__ASSIGNED TASK__
Word for word, transcribe the lines below and drop the pictures.

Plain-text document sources
* * * * *
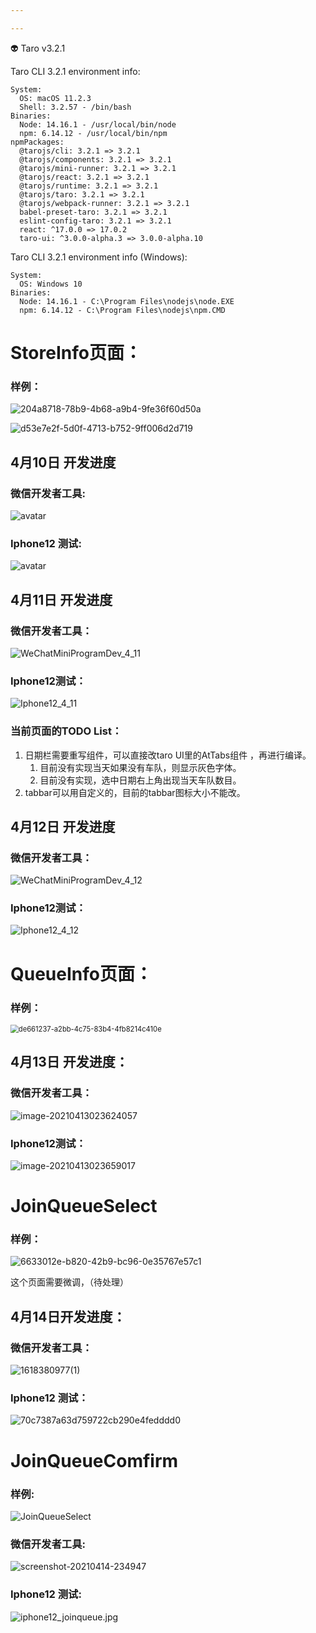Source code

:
 ```yaml
---

---
```


👽 Taro v3.2.1

  Taro CLI 3.2.1 environment info:

    System:
      OS: macOS 11.2.3
      Shell: 3.2.57 - /bin/bash
    Binaries:
      Node: 14.16.1 - /usr/local/bin/node
      npm: 6.14.12 - /usr/local/bin/npm
    npmPackages:
      @tarojs/cli: 3.2.1 => 3.2.1 
      @tarojs/components: 3.2.1 => 3.2.1 
      @tarojs/mini-runner: 3.2.1 => 3.2.1 
      @tarojs/react: 3.2.1 => 3.2.1 
      @tarojs/runtime: 3.2.1 => 3.2.1 
      @tarojs/taro: 3.2.1 => 3.2.1 
      @tarojs/webpack-runner: 3.2.1 => 3.2.1 
      babel-preset-taro: 3.2.1 => 3.2.1 
      eslint-config-taro: 3.2.1 => 3.2.1 
      react: ^17.0.0 => 17.0.2 
      taro-ui: ^3.0.0-alpha.3 => 3.0.0-alpha.10


Taro CLI 3.2.1 environment info (Windows):

    System:
      OS: Windows 10
    Binaries:
      Node: 14.16.1 - C:\Program Files\nodejs\node.EXE
      npm: 6.14.12 - C:\Program Files\nodejs\npm.CMD

# StoreInfo页面：

### 样例：

![204a8718-78b9-4b68-a9b4-9fe36f60d50a](frontend-progress-img/204a8718-78b9-4b68-a9b4-9fe36f60d50a.png)

![d53e7e2f-5d0f-4713-b752-9ff006d2d719](frontend-progress-img/d53e7e2f-5d0f-4713-b752-9ff006d2d719.png)





## 4月10日 开发进度

### 微信开发者工具:
![avatar](frontend-progress-img/WeChatMiniProgramDev_4_10.jpeg)

### Iphone12 测试:
![avatar](frontend-progress-img/Iphone12_4_10.jpeg)



## 4月11日 开发进度

### 微信开发者工具：

![WeChatMiniProgramDev_4_11](frontend-progress-img/WeChatMiniProgramDev_4_11.png)

### Iphone12测试：

![Iphone12_4_11](frontend-progress-img/Iphone12_4_11.png)

### 当前页面的TODO List：

1. 日期栏需要重写组件，可以直接改taro UI里的AtTabs组件 ，再进行编译。 
   1. 目前没有实现当天如果没有车队，则显示灰色字体。
   2. 目前没有实现，选中日期右上角出现当天车队数目。
2. tabbar可以用自定义的，目前的tabbar图标大小不能改。



## 4月12日 开发进度

### 微信开发者工具：

![WeChatMiniProgramDev_4_12](frontend-progress-img/WeChatMiniProgramDev_StoreInfo_4_12.png)

### Iphone12测试：

![Iphone12_4_12](frontend-progress-img/Iphone_StoreInfo_4_12.jpg)





# QueueInfo页面：

### 样例：

<img src="frontend-progress-img/de661237-a2bb-4c75-83b4-4fb8214c410e.png" alt="de661237-a2bb-4c75-83b4-4fb8214c410e" style="zoom:80%;" />



##  4月13日 开发进度：

### 微信开发者工具：

![image-20210413023624057](frontend-progress-img/image-20210413023624057.png)



### Iphone12测试：

![image-20210413023659017](frontend-progress-img/image-20210413023659017.png)



# JoinQueueSelect

### 样例：

![6633012e-b820-42b9-bc96-0e35767e57c1](frontend-progress-img/6633012e-b820-42b9-bc96-0e35767e57c1.png)

这个页面需要微调，（待处理）

## 4月14日开发进度：

### 微信开发者工具：

![1618380977(1)](frontend-progress-img/1618380977(1).png)

### Iphone12 测试：

![70c7387a63d759722cb290e4fedddd0](frontend-progress-img/70c7387a63d759722cb290e4fedddd0.jpg)

# JoinQueueComfirm

### 样例:

![JoinQueueSelect](frontend-progress-img/JoinQueueSelect.png)

### 微信开发者工具:

![screenshot-20210414-234947](frontend-progress-img/screenshot-20210414-234947.png)

### Iphone12 测试:

![iphone12_joinqueue.jpg](frontend-progress-img/iphone12_joinqueue.jpg)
* * * * *
__SOLUTION BELOW__
Source code

:
 ```yaml
---

---
```


👽 Taro v3.2.1

  Taro CLI 3.2.1 environment info:

    System:
      OS: macOS 11.2.3
      Shell: 3.2.57 - /bin/bash
    Binaries:
      Node: 14.16.1 - /usr/local/bin/node
      npm: 6.14.12 - /usr/local/bin/npm
    npmPackages:
      @tarojs/cli: 3.2.1 => 3.2.1 
      @tarojs/components: 3.2.1 => 3.2.1 
      @tarojs/mini-runner: 3.2.1 => 3.2.1 
      @tarojs/react: 3.2.1 => 3.2.1 
      @tarojs/runtime: 3.2.1 => 3.2.1 
      @tarojs/taro: 3.2.1 => 3.2.1 
      @tarojs/webpack-runner: 3.2.1 => 3.2.1 
      babel-preset-taro: 3.2.1 => 3.2.1 
      eslint-config-taro: 3.2.1 => 3.2.1 
      react: ^17.0.0 => 17.0.2 
      taro-ui: ^3.0.0-alpha.3 => 3.0.0-alpha.10


Taro CLI 3.2.1 environment info (Windows):

    System:
      OS: Windows 10
    Binaries:
      Node: 14.16.1 - C:\Program Files\nodejs\node.EXE
      npm: 6.14.12 - C:\Program Files\nodejs\npm.CMD

# StoreInfo页面：

### 样例：

![204a8718-78b9-4b68-a9b4-9fe36f60d50a](frontend-progress-img/204a8718-78b9-4b68-a9b4-9fe36f60d50a.png)

![d53e7e2f-5d0f-4713-b752-9ff006d2d719](frontend-progress-img/d53e7e2f-5d0f-4713-b752-9ff006d2d719.png)





## 4月10日 开发进度

### 微信开发者工具:
![avatar](frontend-progress-img/WeChatMiniProgramDev_4_10.jpeg)

### Iphone12 测试:
![avatar](frontend-progress-img/Iphone12_4_10.jpeg)



## 4月11日 开发进度

### 微信开发者工具：

![WeChatMiniProgramDev_4_11](frontend-progress-img/WeChatMiniProgramDev_4_11.png)

### Iphone12测试：

![Iphone12_4_11](frontend-progress-img/Iphone12_4_11.png)

### 当前页面的TODO List：

1. 日期栏需要重写组件，可以直接改taro UI里的AtTabs组件 ，再进行编译。 
   1. 目前没有实现当天如果没有车队，则显示灰色字体。
   2. 目前没有实现，选中日期右上角出现当天车队数目。
2. tabbar可以用自定义的，目前的tabbar图标大小不能改。



## 4月12日 开发进度

### 微信开发者工具：

![WeChatMiniProgramDev_4_12](frontend-progress-img/WeChatMiniProgramDev_StoreInfo_4_12.png)

### Iphone12测试：

![Iphone12_4_12](frontend-progress-img/Iphone_StoreInfo_4_12.jpg)





# QueueInfo页面：

### 样例：

<img src="frontend-progress-img/de661237-a2bb-4c75-83b4-4fb8214c410e.png" alt="de661237-a2bb-4c75-83b4-4fb8214c410e" style="zoom:80%;" />



##  4月13日 开发进度：

### 微信开发者工具：

![image-20210413023624057](frontend-progress-img/image-20210413023624057.png)



### Iphone12测试：

![image-20210413023659017](frontend-progress-img/image-20210413023659017.png)



# JoinQueueSelect

### 样例：

![6633012e-b820-42b9-bc96-0e35767e57c1](frontend-progress-img/6633012e-b820-42b9-bc96-0e35767e57c1.png)

这个页面需要微调，（待处理）

## 4月14日开发进度：

### 微信开发者工具：

![1618380977(1)](frontend-progress-img/1618380977(1).png)

### Iphone12 测试：

![70c7387a63d759722cb290e4fedddd0](frontend-progress-img/70c7387a63d759722cb290e4fedddd0.jpg)

# JoinQueueComfirm

### 样例:

![JoinQueueSelect](frontend-progress-img/JoinQueueSelect.png)

### 微信开发者工具:

![screenshot-20210414-234947](frontend-progress-img/screenshot-20210414-234947.png)

### Iphone12 测试:

![iphone12_joinqueue.jpg](frontend-progress-img/iphone12_joinqueue.jpg)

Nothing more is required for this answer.